I have dim memories of seeing the much later TV series of the same name, but until tonight I’d never actually seen the original 1947 movie version of The Ghost and Mrs Muir.
The first difference I noticed was that Gene Tierney was much younger and much more glamorous than Hope Lange. Which is no shame for Hope Lange, since very few women have ever possessed the degree of glamour that Gene Tierney possessed. And Gene Tierney was a decade younger than Hope Lange when she made the movie.
The movie wasn’t quite what I expected. I suppose I expected more of a lighthearted romantic comedy. It certainly has plenty of that, but it has a bit more besides.
Mrs Lucy Muir (Gene Tierney) is an attractive young widow who gets fed up with living with her obnoxious sister-in-law and her equally obnoxious mother-in-law and decides to rent a little house of her own, along with her young daughter and her faithful housekeeper. Since these are the very early years of the 20th century this is a slightly bold movie, but Mrs Muir is a fairly bold woman in her own quiet way.
She soon discovers why Gull Cottage was so cheap. It’s haunted by the ghost of its previous owner, a sea-captain of slightly dubious moral reputation, a Captain Gregg. The ghost is initially hostile, but when he discovers that Lucy Muir is a very strong-willed young woman who has no intention of being frightened out of her new house he decides he rather likes her. And despite (or possibly because of) his colourful past and his rough-and-ready manners, she decides she rather likes him as well.

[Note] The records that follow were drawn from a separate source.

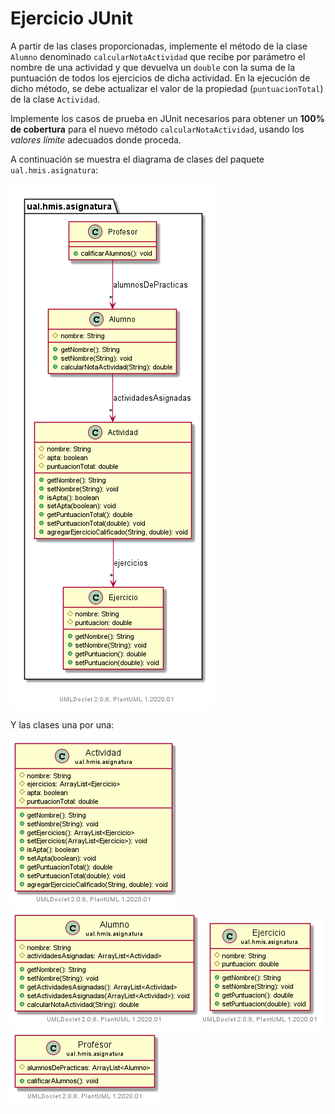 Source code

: # Ejercicio JUnit

A partir de las clases proporcionadas, implemente el método de la clase `Alumno` denominado `calcularNotaActividad` que recibe por parámetro el nombre de una actividad y que devuelva un `double` con la suma de la puntuación de todos los ejercicios de dicha actividad. En la ejecución de dicho método, se debe actualizar el valor de la propiedad (`puntuacionTotal`) de la clase `Actividad`.

Implemente los casos de prueba en JUnit necesarios para obtener un **100% de cobertura** para el nuevo método `calcularNotaActividad`, usando los *valores límite* adecuados donde proceda.

A continuación se muestra el diagrama de clases del paquete `ual.hmis.asignatura`: 

![Paquete](EvaluarEjercicios/uml/ual.hmis.asignatura.package.png)

Y las clases una por una: 

![Actividad](EvaluarEjercicios/uml/ual.hmis.asignatura.Actividad.png)
![Alumno](EvaluarEjercicios/uml/ual.hmis.asignatura.Alumno.png)
![Ejercicio](EvaluarEjercicios/uml/ual.hmis.asignatura.Ejercicio.png)
![Profesor](EvaluarEjercicios/uml/ual.hmis.asignatura.Profesor.png)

Predictably, their friendship develops into something that is perhaps a little more than friendship, but there is a very big obstacle standing in the way of true love, since one of the partners is in fact dead.
What’s most surprising is that the movie deals sensitively and intelligently with this rather difficult problem. This is a love story, but while Hollywood love stories are usually complicated this one is very complicated indeed. It becomes even more complicated when Captain Gregg finds he has a rival (George Sanders), who has the considerable advantage of being alive.

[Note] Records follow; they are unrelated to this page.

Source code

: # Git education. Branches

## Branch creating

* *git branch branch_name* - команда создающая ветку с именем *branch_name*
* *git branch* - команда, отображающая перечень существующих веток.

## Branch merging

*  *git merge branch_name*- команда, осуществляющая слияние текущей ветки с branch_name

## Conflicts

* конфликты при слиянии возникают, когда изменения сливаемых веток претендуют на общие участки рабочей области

Even more surprising for a 1947 movie is the fact that the movie has some definite risque moments. Captain Gregg and Mrs Muir decide that not only are they prepared to share a house, they’re also prepared to share a bedroom. Captain Gregg assures Mrs Muir that this won’t be a problem, since he’s a bodiless spirit, but while he’s bodiless he does have the power of sight, on her first night in the house it is obvious that he has watched her undressing for bed, and has watched with considerable admiration. Perhaps the most surprising thing in a 1947 movie is that Lucy Muir doesn’t appear to mind!

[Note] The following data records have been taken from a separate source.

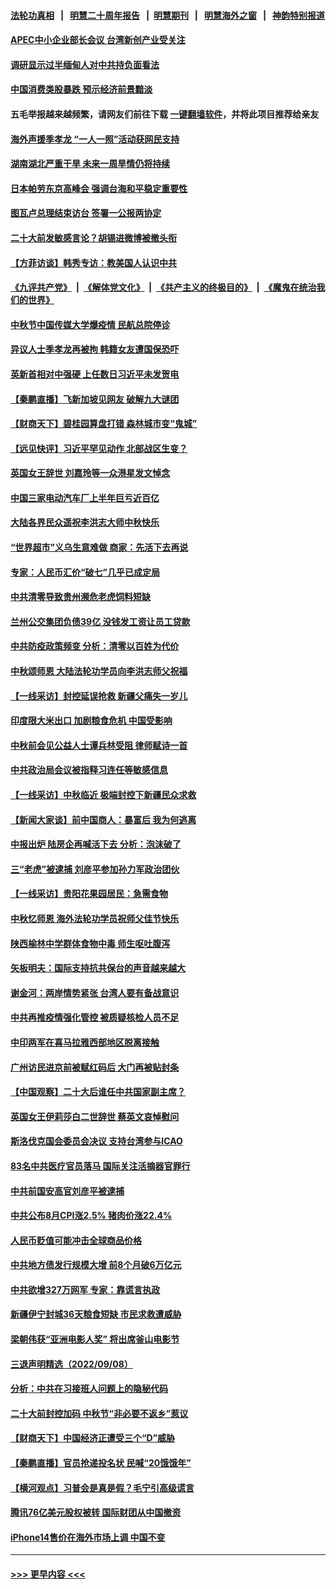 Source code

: #### [法轮功真相](https://github.com/gfw-breaker/truth/blob/master/README.md?t=0) &nbsp;&nbsp;|&nbsp;&nbsp; [明慧二十周年报告](https://github.com/gfw-breaker/mh-reports/blob/master/README.md?t=0) &nbsp;&nbsp;|&nbsp;&nbsp;[明慧期刊](https://github.com/gfw-breaker/mh-qikan) &nbsp;&nbsp;|&nbsp;&nbsp; [明慧海外之窗](https://github.com/gfw-breaker/mh-news/blob/master/README.md?t=0) &nbsp;&nbsp;|&nbsp;&nbsp; [神韵特别报道](https://github.com/gfw-breaker/mh-news/blob/master/shenyun.md?t=0)
#### [APEC中小企业部长会议 台湾新创产业受关注](../pages/nsc413/n13821512.md?t=09102001) 
#### [调研显示过半缅甸人对中共持负面看法](../pages/nsc413/n13821409.md?t=09102001) 
#### [中国消费类股暴跌 预示经济前景黯淡](../pages/nsc413/n13821437.md?t=09102001) 
#### 五毛举报越来越频繁，请网友们前往下载 [一键翻墙软件](https://github.com/gfw-breaker/ssr-accounts)，并将此项目推荐给亲友
#### [海外声援季孝龙 “一人一照”活动获网民支持](../pages/nsc413/n13821379.md?t=09102001) 
#### [湖南湖北严重干旱 未来一周旱情仍将持续](../pages/nsc413/n13821321.md?t=09102001) 
#### [日本帕劳东京高峰会 强调台海和平稳定重要性](../pages/nsc413/n13821405.md?t=09102001) 
#### [图瓦卢总理结束访台 签署一公报两协定](../pages/nsc413/n13821334.md?t=09102001) 
#### [二十大前发敏感言论？胡锡进微博被撤头衔](../pages/nsc413/n13821309.md?t=09102001) 
#### [【方菲访谈】韩秀专访：教美国人认识中共](../pages/nsc413/n13821310.md?t=09102001) 
#### [《九评共产党》](https://github.com/begood0513/9ping.md/blob/master/README.md) &nbsp;|&nbsp; [《解体党文化》](../../../../jtdwh.md/blob/master/README.md)  &nbsp;|&nbsp; [《共产主义的终极目的》](../../../../gczydzjmd.md/blob/master/README.md) &nbsp;|&nbsp; [《魔鬼在统治我们的世界》](../../../../mgztzwmdsj.md/blob/master/README.md) 
#### [中秋节中国传媒大学爆疫情 民航总院停诊](../pages/nsc413/n13821300.md?t=09102001) 
#### [异议人士季孝龙再被拘 韩籍女友遭国保恐吓](../pages/nsc413/n13821276.md?t=09102001) 
#### [英新首相对中强硬 上任数日习近平未发贺电](../pages/nsc413/n13821291.md?t=09102001) 
#### [【秦鹏直播】飞新加坡见网友 破解九大谜团](../pages/nsc413/n13821120.md?t=09102001) 
#### [【财商天下】碧桂园算盘打错 森林城市变“鬼城”](../pages/nsc413/n13821088.md?t=09102001) 
#### [【远见快评】习近平罕见动作 北部战区生变？](../pages/nsc413/n13821233.md?t=09102001) 
#### [英国女王辞世 刘嘉玲等一众港星发文悼念](../pages/nsc413/n13821176.md?t=09102001) 
#### [中国三家电动汽车厂上半年巨亏近百亿](../pages/nsc413/n13821243.md?t=09102001) 
#### [大陆各界民众遥祝李洪志大师中秋快乐](../pages/nsc413/n13821222.md?t=09102001) 
#### [“世界超市”义乌生意难做 商家：先活下去再说](../pages/nsc413/n13821196.md?t=09102001) 
#### [专家：人民币汇价“破七”几乎已成定局](../pages/nsc413/n13821198.md?t=09102001) 
#### [中共清零导致贵州濒危老虎饲料短缺](../pages/nsc413/n13821162.md?t=09102001) 
#### [兰州公交集团负债39亿 没钱发工资让员工贷款](../pages/nsc413/n13821186.md?t=09102001) 
#### [中共防疫政策频变 分析：清零以百姓为代价](../pages/nsc413/n13821105.md?t=09102001) 
#### [中秋颂师恩 大陆法轮功学员向李洪志师父祝福](../pages/nsc413/n13820957.md?t=09102001) 
#### [【一线采访】封控延误抢救 新疆父痛失一岁儿](../pages/nsc413/n13820955.md?t=09102001) 
#### [印度限大米出口 加剧粮食危机 中国受影响](../pages/nsc413/n13821107.md?t=09102001) 
#### [中秋前会见公益人士谭兵林受阻 律师赋诗一首](../pages/nsc413/n13821028.md?t=09102001) 
#### [中共政治局会议被指释习连任等敏感信息](../pages/nsc413/n13821035.md?t=09102001) 
#### [【一线采访】中秋临近 极端封控下新疆民众求救](../pages/nsc413/n13820889.md?t=09102001) 
#### [【新闻大家谈】前中国商人：暴富后 我为何逃离](../pages/nsc413/n13820946.md?t=09102001) 
#### [中报出炉 陆房企再喊活下去 分析：泡沫破了](../pages/nsc413/n13820895.md?t=09102001) 
#### [三“老虎”被逮捕 刘彦平参加孙力军政治团伙](../pages/nsc413/n13820944.md?t=09102001) 
#### [【一线采访】贵阳花果园居民：急需食物](../pages/nsc413/n13820652.md?t=09102001) 
#### [中秋忆师恩 海外法轮功学员祝师父佳节快乐](../pages/nsc413/n13820721.md?t=09102001) 
#### [陕西榆林中学群体食物中毒 师生呕吐腹泻](../pages/nsc413/n13820911.md?t=09102001) 
#### [矢板明夫：国际支持抗共保台的声音越来越大](../pages/nsc413/n13820882.md?t=09102001) 
#### [谢金河：两岸情势紧张 台湾人要有备战意识](../pages/nsc413/n13820805.md?t=09102001) 
#### [中共再推疫情强化管控 被质疑核检人员不足](../pages/nsc413/n13820794.md?t=09102001) 
#### [中印两军在喜马拉雅西部地区脱离接触](../pages/nsc413/n13820827.md?t=09102001) 
#### [广州访民进京前被赋红码后 大门再被贴封条](../pages/nsc413/n13820786.md?t=09102001) 
#### [【中国观察】二十大后谁任中共国家副主席？](../pages/nsc413/n13820726.md?t=09102001) 
#### [英国女王伊莉莎白二世辞世 蔡英文哀悼慰问](../pages/nsc413/n13820755.md?t=09102001) 
#### [斯洛伐克国会委员会决议 支持台湾参与ICAO](../pages/nsc413/n13820723.md?t=09102001) 
#### [83名中共医疗官员落马 国际关注活摘器官罪行](../pages/nsc413/n13820716.md?t=09102001) 
#### [中共前国安高官刘彦平被逮捕](../pages/nsc413/n13820468.md?t=09102001) 
#### [中共公布8月CPI涨2.5% 猪肉价涨22.4%](../pages/nsc413/n13820659.md?t=09102001) 
#### [人民币贬值可能冲击全球商品价格](../pages/nsc413/n13820656.md?t=09102001) 
#### [中共地方债发行规模大增 前8个月破6万亿元](../pages/nsc413/n13820660.md?t=09102001) 
#### [中共欲增327万网军 专家：靠谎言执政](../pages/nsc413/n13820276.md?t=09102001) 
#### [新疆伊宁封城36天粮食短缺 市民求救遭威胁](../pages/nsc413/n13820365.md?t=09102001) 
#### [梁朝伟获“亚洲电影人奖” 将出席釜山电影节](../pages/nsc413/n13820346.md?t=09102001) 
#### [三退声明精选（2022/09/08）](../pages/nsc413/n13820439.md?t=09102001) 
#### [分析：中共在习接班人问题上的隐秘代码](../pages/nsc413/n13820292.md?t=09102001) 
#### [二十大前封控加码 中秋节“非必要不返乡”惹议](../pages/nsc413/n13820090.md?t=09102001) 
#### [【财商天下】中国经济正遭受三个“D”威胁](../pages/nsc413/n13820299.md?t=09102001) 
#### [【秦鹏直播】官员抢递投名状 民喊“20饿饿年”](../pages/nsc413/n13820314.md?t=09102001) 
#### [【横河观点】习普会是真是假？毛宁引高级谎言](../pages/nsc413/n13820353.md?t=09102001) 
#### [腾讯76亿美元股权被转 国际财团从中国撤资](../pages/nsc413/n13820286.md?t=09102001) 
#### [iPhone14售价在海外市场上调 中国不变](../pages/nsc413/n13820296.md?t=09102001) 

----
#### [ >>> 更早内容 <<< ](../indexes/nsc413-earlier.md)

The difficult with a plot like this one, given that the movie is essentially a romance, is how on earth do you give it the required happy ending? The actual ending seems, with the advantage of hindsight, to be the only possible ending. And it works extremely well.
The casting of his movie was rather bold. Rex Harrison was not an obvious choice to play a salty sea-captain but he does very well. And Gene Tierney usually played troubled women, so it’s refreshing to see her playing a woman who is free of weird hand-ups, and it’s pleasing that she manages to make Mrs Muir not only very likeable but also not the slightest bit bland. It’s a completely delightful performance.
And it’s a completely delightful movie. Directed by Joseph L. Mankiewicz, with a great score by Bernard Herrmann, this is a classy and highly entertaining example of the best of 1940s Hollywood movie-making.